I'm sure it feels like you'll never see the end of it but from watching this thread it does look like you are moving right along! Thats a darn fine looking kitchen, my wife would likely kill for a kitchen like that. ( not someone she knew mind you...but someone she didn't know...boom , done.)

Reactions: Like 1 | Thank You! 1 | Agree 2 | Funny 1


----------



## sprucegum (May 1, 2019)

Doors and drawer fronts are done and ready for polyurethane. I preped my drawer stock this morning and will get the dovetail jig setup after lunch. I will not start on them until my slides come. The tolerance is pretty tight on the soft close under mount slides and I don't want to screw up all 10.

Reactions: Like 2 | EyeCandy! 1 | Way Cool 1


----------



## sprucegum (May 1, 2019)

I have spent hours tweaking the old omni jig trying to get a good fit. First test cut I ain't messing with it.

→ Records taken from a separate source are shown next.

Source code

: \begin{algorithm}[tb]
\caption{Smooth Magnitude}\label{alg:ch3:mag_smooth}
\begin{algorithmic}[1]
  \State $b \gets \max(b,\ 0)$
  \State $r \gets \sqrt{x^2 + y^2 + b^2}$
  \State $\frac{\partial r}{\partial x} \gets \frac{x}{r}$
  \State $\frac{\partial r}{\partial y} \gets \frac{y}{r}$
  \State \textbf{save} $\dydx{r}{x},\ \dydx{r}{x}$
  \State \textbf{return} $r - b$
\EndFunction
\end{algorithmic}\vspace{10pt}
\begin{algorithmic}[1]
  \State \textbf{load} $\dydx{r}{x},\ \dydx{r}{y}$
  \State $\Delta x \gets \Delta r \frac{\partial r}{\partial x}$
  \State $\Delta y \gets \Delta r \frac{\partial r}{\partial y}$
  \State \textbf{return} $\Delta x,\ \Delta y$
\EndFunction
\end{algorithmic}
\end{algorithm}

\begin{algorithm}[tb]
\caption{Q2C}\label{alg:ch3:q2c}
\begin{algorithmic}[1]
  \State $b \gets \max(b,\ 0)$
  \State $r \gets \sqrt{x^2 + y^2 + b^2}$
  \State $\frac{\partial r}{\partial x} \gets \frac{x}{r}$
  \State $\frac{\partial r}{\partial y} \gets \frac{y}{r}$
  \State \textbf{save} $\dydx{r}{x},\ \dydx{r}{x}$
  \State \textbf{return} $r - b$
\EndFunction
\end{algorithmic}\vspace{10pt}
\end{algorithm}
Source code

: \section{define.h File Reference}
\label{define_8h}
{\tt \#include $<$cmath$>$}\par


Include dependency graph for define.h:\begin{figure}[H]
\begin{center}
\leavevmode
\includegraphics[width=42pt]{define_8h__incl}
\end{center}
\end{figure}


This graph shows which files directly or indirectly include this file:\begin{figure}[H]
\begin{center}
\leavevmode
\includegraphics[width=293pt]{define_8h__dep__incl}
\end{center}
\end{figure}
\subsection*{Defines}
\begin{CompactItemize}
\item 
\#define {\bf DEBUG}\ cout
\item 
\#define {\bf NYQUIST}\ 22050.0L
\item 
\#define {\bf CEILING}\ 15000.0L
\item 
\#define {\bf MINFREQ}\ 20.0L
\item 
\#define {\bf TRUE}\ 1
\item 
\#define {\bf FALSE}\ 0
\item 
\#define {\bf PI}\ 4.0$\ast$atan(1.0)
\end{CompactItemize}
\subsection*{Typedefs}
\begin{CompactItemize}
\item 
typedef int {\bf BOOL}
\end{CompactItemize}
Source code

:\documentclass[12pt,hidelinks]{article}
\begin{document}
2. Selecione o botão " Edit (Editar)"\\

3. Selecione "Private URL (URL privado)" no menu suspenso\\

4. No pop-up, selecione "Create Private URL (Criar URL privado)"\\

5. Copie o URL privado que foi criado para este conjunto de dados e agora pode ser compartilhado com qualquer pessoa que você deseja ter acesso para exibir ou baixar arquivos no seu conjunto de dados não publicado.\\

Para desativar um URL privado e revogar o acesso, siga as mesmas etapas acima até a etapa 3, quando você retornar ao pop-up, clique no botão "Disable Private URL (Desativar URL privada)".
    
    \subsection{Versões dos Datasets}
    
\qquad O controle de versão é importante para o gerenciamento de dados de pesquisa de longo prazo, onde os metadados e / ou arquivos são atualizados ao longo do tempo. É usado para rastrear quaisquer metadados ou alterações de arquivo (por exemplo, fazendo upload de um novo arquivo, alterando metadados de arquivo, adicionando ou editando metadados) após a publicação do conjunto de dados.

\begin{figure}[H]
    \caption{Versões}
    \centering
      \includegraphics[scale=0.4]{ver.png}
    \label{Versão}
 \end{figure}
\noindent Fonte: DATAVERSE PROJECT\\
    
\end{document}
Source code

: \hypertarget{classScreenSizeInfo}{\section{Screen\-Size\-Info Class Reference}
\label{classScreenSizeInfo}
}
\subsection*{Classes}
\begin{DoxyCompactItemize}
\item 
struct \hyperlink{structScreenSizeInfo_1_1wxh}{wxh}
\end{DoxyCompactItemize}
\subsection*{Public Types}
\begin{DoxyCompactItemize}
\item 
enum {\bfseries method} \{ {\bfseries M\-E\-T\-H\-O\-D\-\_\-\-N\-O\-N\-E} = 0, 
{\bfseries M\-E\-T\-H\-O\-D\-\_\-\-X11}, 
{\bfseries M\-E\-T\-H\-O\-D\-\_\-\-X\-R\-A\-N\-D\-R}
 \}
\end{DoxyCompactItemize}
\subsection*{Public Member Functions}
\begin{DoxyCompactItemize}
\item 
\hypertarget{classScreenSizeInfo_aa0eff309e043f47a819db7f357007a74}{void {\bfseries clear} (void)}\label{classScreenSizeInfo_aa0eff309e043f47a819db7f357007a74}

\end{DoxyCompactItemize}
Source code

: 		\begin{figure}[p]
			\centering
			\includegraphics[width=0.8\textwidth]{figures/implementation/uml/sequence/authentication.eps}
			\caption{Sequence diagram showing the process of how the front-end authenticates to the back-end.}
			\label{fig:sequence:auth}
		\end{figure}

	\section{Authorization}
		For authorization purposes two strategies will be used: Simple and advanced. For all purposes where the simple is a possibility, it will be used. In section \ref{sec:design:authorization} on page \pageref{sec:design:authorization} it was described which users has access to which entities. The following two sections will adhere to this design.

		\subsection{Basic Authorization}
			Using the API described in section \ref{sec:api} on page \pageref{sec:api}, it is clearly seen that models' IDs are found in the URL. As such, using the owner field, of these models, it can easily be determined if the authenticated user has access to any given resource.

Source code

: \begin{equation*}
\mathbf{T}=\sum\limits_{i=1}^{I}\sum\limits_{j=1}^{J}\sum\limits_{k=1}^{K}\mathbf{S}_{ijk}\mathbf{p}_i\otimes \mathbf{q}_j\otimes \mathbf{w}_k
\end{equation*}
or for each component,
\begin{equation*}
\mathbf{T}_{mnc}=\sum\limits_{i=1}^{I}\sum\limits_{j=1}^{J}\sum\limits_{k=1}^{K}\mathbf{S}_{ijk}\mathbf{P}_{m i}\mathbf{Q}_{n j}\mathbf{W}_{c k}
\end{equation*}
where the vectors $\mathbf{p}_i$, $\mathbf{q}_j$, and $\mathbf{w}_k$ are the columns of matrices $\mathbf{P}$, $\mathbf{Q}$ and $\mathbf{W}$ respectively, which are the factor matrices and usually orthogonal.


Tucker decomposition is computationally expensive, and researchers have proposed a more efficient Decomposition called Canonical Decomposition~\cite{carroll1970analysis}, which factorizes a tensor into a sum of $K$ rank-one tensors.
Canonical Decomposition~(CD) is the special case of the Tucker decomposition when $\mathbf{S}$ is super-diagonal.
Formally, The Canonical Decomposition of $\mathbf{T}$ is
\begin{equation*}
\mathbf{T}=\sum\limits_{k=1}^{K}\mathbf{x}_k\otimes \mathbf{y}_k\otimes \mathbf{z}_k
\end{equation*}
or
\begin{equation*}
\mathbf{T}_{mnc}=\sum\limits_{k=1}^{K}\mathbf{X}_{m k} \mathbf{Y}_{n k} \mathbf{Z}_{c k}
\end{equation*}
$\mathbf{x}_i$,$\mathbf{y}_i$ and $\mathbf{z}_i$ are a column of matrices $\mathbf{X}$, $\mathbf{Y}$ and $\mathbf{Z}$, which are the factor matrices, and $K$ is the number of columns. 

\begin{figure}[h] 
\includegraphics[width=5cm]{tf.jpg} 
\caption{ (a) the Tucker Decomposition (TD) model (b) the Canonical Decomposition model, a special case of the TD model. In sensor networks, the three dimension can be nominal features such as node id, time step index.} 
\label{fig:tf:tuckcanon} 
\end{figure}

Reactions: Like 3 | Way Cool 1


----------



## sprucegum (May 2, 2019)

I am going to take a few days off from this project. I need a little break and I am waiting for my hardware so I will work on some other trim in the house. My order should come in a day or two so I plan to get back at it Monday. I am working 7 days a week now because we have a sales contact on the old house. Didn't plan to sell before fall but opertuaty knocked.

Reactions: Like 2 | +Karma 1 | Sincere 1


----------



## rocky1 (May 2, 2019)

Had friend did that in ND; started building a new house, got it dried in, were in fact in the process of installing doors and windows, and listed the old house, anticipating it taking months to sell. Sold it in 5 days! They had sheets strung from clothesline for walls in the basement. Wife was cooking meals on a hot plate, that sat on a wooden box on the floor. Just jacked his schedule all up. 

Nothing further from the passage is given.